Minął tydzień, od momentu gdy znalazłam mojego mężczyznę mierzącego czarnym pistoletem do klęczącej kobiety. Wtedy widziałam go po raz ostatni. Co czułam? Nic, zupełnie nic. Tak jak nic nie widziałam w jego  ciemnych, zielonych oczach. 

Dałam się nabrać, dałam się do cholery, nabrać jak pięcioletnie dziecko. Elegancki, szarmancki i troskliwy biznesmen, szef jednego z klubów w Nowym Jorku. To wszystko bujda, bajka, którą wciskano mi od początku do końca. Chociaż, czy ja aby na pewno odróżniam bajkę od rzeczywistości? Może życie wcale nie wygląda, tak jak sobie wyobrażałam? 
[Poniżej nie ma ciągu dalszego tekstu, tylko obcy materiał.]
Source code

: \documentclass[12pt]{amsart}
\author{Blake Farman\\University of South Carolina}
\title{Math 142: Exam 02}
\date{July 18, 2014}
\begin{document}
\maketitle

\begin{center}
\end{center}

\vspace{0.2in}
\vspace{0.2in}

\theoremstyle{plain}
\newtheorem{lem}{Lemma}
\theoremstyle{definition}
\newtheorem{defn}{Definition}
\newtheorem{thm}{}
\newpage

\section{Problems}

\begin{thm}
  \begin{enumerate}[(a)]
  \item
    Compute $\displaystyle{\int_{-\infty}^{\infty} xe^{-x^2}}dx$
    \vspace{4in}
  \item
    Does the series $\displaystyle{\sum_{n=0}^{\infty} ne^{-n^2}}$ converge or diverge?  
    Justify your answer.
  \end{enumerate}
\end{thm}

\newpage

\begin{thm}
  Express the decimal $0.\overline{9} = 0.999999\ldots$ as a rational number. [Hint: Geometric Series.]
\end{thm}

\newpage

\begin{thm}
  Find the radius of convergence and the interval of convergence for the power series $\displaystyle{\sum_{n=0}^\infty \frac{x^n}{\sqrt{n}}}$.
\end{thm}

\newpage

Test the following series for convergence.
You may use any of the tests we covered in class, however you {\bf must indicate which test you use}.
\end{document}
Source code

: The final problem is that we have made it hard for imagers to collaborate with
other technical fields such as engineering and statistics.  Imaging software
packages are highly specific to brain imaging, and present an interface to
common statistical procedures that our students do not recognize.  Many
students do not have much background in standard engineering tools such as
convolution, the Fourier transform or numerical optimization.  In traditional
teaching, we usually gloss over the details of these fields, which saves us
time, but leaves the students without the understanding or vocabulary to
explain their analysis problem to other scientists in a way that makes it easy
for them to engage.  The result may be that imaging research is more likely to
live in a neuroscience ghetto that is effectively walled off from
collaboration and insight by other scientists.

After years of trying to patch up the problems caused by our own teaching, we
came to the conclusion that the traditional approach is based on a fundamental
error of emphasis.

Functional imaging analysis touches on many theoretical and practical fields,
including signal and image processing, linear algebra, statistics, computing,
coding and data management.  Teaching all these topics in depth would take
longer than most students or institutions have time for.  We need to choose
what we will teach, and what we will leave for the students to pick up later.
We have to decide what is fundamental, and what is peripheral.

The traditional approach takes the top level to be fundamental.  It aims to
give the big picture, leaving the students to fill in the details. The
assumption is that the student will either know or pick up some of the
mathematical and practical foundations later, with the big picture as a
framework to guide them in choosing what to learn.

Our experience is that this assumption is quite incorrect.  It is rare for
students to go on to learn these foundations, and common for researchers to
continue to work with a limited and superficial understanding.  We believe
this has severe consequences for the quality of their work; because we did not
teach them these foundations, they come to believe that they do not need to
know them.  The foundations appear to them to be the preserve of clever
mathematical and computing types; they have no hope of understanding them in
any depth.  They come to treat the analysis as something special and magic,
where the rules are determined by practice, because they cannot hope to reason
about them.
- Riley, nie możesz tak siedzieć i płakać - usiadła obok mnie Ashley, podając kolejne pudełko chusteczek. Tak, siedzę i płaczę jak głupia, a on nawet nie pisze, nie dzwoni. Cisza.

- Masz rację, ale poczułam coś do niego. - Mówię i dmucham nosem w skrawek papieru. - Jednak nie powinnam tego akceptować. 

- Nikt nie jest bez winy, ale ten facet  szaleje na twoim punkcie. Nie jest idealny, nie jest grzeczny, ale mu na tobie zależy. Wskoczyłby za tobą w ogień i to kilka razy, nie widzisz tego? - Wyznała przyjaciółka, a ja poczułam kolejny napływ łez. To mnie zabija, myśl, że może czuć to samo co ja, a jednak nic z tego nie będzie.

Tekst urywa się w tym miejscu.